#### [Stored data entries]

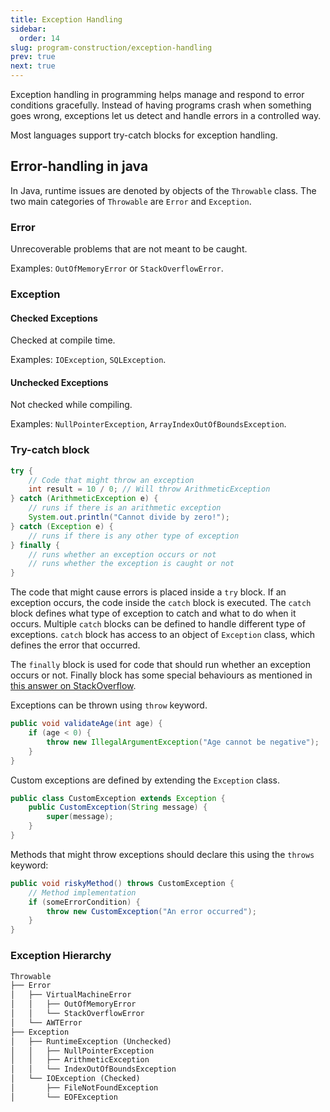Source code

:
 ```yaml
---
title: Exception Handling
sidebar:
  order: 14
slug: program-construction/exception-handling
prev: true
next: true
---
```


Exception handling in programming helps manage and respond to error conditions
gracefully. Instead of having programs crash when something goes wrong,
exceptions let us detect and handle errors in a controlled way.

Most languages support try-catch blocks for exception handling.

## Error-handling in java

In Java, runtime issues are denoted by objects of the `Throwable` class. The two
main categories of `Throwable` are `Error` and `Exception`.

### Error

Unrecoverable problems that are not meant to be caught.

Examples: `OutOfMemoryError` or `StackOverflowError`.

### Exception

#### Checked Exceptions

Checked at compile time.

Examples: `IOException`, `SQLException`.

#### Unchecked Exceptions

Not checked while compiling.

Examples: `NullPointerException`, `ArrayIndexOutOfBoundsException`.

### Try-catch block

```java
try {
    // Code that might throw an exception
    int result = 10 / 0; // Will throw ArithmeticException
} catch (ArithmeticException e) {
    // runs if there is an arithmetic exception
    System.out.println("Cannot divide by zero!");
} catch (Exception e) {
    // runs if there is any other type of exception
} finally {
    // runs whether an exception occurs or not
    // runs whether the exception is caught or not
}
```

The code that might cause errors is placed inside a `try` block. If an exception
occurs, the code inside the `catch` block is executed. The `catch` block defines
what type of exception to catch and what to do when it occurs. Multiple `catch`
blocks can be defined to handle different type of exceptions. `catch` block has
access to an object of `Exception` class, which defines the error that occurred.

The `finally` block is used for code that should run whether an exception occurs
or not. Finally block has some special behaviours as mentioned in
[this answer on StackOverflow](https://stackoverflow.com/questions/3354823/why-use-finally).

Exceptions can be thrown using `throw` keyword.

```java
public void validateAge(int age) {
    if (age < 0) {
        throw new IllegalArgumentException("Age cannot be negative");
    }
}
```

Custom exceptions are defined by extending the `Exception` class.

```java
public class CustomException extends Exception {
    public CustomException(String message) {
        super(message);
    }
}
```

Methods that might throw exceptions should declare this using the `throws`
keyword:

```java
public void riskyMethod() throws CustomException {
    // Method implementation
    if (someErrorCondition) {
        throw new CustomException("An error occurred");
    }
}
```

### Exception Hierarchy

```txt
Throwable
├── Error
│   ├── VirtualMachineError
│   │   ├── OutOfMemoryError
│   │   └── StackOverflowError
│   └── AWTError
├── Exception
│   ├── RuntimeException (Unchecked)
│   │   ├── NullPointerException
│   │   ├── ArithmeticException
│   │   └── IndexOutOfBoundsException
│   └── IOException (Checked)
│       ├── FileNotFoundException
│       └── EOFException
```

---

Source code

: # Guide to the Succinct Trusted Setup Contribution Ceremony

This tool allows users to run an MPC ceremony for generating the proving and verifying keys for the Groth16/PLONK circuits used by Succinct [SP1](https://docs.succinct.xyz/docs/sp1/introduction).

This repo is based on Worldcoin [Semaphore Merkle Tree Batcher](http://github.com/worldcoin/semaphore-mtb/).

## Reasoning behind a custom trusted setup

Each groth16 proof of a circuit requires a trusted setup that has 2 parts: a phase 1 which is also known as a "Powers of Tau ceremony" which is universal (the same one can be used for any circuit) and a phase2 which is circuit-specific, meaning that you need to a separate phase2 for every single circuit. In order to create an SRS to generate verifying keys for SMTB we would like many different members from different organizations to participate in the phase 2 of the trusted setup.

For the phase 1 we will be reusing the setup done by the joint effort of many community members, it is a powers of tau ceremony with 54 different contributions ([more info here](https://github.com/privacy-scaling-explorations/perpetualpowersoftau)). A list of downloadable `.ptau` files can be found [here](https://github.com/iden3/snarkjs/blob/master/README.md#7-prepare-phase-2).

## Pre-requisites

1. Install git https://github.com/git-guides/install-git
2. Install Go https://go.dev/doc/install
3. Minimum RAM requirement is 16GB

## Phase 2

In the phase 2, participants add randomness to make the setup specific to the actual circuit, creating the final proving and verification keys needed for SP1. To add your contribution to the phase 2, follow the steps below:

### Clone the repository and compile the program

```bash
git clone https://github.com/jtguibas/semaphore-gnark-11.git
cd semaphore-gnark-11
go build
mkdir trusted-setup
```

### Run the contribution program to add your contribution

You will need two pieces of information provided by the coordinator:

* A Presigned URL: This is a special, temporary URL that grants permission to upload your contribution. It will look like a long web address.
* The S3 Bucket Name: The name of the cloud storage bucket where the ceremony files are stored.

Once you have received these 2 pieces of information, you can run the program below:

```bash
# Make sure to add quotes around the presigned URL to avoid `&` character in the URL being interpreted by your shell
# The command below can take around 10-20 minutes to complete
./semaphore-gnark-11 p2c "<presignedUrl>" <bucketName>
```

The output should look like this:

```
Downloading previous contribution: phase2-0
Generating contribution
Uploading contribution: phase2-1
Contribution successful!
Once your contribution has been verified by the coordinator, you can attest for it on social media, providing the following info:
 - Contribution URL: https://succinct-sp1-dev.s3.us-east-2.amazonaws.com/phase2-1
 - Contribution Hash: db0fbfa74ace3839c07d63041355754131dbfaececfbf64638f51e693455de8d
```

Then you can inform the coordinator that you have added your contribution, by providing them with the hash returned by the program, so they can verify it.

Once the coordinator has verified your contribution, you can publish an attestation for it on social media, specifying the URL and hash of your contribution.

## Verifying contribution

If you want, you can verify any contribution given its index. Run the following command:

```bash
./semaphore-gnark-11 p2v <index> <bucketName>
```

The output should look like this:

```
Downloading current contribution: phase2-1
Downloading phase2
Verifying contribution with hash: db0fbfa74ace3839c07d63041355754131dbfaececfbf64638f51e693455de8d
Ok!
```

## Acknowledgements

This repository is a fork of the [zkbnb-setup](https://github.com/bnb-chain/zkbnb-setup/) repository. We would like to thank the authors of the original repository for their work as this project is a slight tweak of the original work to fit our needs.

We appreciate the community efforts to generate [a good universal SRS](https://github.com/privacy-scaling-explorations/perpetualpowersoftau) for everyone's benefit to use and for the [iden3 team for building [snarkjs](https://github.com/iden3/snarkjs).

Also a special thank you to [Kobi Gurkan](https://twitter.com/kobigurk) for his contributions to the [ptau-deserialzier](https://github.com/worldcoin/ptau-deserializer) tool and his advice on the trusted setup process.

---

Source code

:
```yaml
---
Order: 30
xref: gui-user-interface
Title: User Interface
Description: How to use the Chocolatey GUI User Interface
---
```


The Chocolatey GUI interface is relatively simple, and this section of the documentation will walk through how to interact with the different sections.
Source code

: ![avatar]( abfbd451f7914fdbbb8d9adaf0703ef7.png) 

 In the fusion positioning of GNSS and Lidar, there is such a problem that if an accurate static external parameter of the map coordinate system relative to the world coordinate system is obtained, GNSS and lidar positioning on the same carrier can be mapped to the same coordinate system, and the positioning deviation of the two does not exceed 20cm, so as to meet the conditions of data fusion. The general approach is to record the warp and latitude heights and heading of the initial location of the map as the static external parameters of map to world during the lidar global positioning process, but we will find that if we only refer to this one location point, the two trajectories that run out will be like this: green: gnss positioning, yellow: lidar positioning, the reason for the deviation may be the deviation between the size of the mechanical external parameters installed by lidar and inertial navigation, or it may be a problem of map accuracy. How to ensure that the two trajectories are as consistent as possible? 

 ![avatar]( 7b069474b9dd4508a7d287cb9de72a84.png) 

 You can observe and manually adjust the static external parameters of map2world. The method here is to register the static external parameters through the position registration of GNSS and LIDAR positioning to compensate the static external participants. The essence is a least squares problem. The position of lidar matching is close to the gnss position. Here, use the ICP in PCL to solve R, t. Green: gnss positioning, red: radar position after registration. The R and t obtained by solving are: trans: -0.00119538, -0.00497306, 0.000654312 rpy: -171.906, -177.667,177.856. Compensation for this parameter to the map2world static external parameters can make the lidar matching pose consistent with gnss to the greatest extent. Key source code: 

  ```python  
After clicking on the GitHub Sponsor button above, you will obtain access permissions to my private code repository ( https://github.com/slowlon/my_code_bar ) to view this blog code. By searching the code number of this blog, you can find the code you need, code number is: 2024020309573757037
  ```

#### [Task objective]
Find the lines above that include the string "blocks" and copy them.

#### [Exercise response]
Most languages support try-catch blocks for exception handling.
blocks can be defined to handle different type of exceptions. `catch` block has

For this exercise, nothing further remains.